In most deep learning frameworks, sequence-to-sequence (seq2seq) models are commonly adopted by researchers to build the network architecture of sequence prediction [26]. Seq2seq originates from neural language processing, which is a general-purpose encoder–decoder framework. RNNs and their variants, e.g., LSTM [11], and gated recurrent unit (GRU) [27] are classical sequence-to-sequence models under the rollout frameworks. Recently, they have also been applied in trajectory prediction [21,28,29,30,31,32]. In [28], LSTM is used to track the position of the object based on the ranging sensor measurements. In [29], the driver’s intention is identified based on the trajectory data using LSTM. In [30], LSTM is applied to predict the location of the vehicle after a certain number of seconds using past trajectory data. In [21], GRU is combined with conditional variational auto-encoder (CVAE) to predict the vehicle trajectory. Seong et al. [31] propose a similar structure which produces the K most likely trajectory candidates from the decoder over occupancy grid map by employing the beam search technique. It achieves significantly higher accuracy over the conventional trajectory prediction techniques. Du et al. [32] further improve the performance of trajectory prediction based on the encoder–decoder architecture via fusion of attention mechanism. Seq2seq models are proved to be more powerful than traditional methods when dealing with temporal prediction task. However, it generates the predicted value in a rollout way, and the weakness of the rollout method is not accounted for by most researchers. They also lack the ability to capture global motion patterns even if LSTM is designed to balance the long-term and short-term memory. In order to solve these problems, some works attempt to add extra information such as goal point and intent, which are regarded as long-term features from a global perspective.
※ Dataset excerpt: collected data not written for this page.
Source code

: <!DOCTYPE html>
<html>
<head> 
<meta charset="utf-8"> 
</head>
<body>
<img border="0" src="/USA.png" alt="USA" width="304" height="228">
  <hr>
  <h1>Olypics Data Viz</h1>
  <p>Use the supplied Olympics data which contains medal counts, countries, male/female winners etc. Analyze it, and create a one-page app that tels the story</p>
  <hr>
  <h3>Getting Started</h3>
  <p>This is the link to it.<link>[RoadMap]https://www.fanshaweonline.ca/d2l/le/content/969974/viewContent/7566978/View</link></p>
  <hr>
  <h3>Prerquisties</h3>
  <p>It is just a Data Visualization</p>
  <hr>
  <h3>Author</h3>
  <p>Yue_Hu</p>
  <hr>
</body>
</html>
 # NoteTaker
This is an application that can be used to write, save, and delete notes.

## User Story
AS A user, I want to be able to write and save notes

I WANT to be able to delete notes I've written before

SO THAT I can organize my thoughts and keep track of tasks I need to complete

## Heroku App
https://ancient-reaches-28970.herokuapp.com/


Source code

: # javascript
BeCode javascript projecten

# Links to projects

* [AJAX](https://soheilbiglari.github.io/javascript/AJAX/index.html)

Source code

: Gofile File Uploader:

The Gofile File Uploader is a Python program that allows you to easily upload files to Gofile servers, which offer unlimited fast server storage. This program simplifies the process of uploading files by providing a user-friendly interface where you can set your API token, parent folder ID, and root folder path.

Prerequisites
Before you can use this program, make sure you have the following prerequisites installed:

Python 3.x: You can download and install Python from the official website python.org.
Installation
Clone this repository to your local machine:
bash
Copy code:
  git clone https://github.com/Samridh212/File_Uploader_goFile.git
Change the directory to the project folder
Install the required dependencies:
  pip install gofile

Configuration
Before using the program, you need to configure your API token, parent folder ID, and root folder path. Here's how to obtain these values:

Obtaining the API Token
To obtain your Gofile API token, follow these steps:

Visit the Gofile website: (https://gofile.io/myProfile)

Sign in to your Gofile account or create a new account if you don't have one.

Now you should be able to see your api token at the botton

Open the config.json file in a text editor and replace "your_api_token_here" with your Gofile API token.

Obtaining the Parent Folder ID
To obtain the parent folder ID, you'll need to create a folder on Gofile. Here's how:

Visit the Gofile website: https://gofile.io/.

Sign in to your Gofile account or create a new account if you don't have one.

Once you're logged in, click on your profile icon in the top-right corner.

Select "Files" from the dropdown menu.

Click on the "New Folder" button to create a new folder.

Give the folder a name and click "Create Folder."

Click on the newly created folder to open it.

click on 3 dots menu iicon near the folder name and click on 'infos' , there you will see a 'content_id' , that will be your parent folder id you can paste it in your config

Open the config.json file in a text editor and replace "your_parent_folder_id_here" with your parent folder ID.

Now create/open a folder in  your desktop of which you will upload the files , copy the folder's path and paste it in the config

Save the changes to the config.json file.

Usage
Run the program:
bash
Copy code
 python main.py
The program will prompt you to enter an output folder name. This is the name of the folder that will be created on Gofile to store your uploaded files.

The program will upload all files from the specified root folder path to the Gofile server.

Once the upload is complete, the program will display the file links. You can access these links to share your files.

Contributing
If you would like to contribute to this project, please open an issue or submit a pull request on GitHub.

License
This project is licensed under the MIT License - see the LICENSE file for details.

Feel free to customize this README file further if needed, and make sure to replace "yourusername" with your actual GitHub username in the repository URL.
2.3. Goal-Conditioned Methods

Many researchers have attempted to make an estimation of goals [33,34,35,36,37,38], intents [39,40,41] and anchors [42,43] to benefit the trajectory prediction.

Some researh works have tried to set ‘goal points’ or ‘end points’ to reduce accumulative errors in the rollout approaches. TPNet [33] makes final predictions by refining the proposal trajectories, which are generated by regressed endpoints and polynomial fitting. PECNet [34] infers distant endpoints of trajectories to assist in long-range multi-modal trajectory prediction, together with the social pooling mechanism. Goal-GAN [35] presents a GAN-based end-to-end trainable model for human trajectory prediction with the goal estimation module. Zhao [36] proposes to predict the trajectories of agents via the guidance of goal expertise, which can be obtained with modest expense through a novel goal-search mechanism on already-seen training examples. TNT [37,38] performs target-conditioned motion estimation for trajectory prediction and combines expert knowledge (e.g., HD maps) to make constraints on traffic scenes.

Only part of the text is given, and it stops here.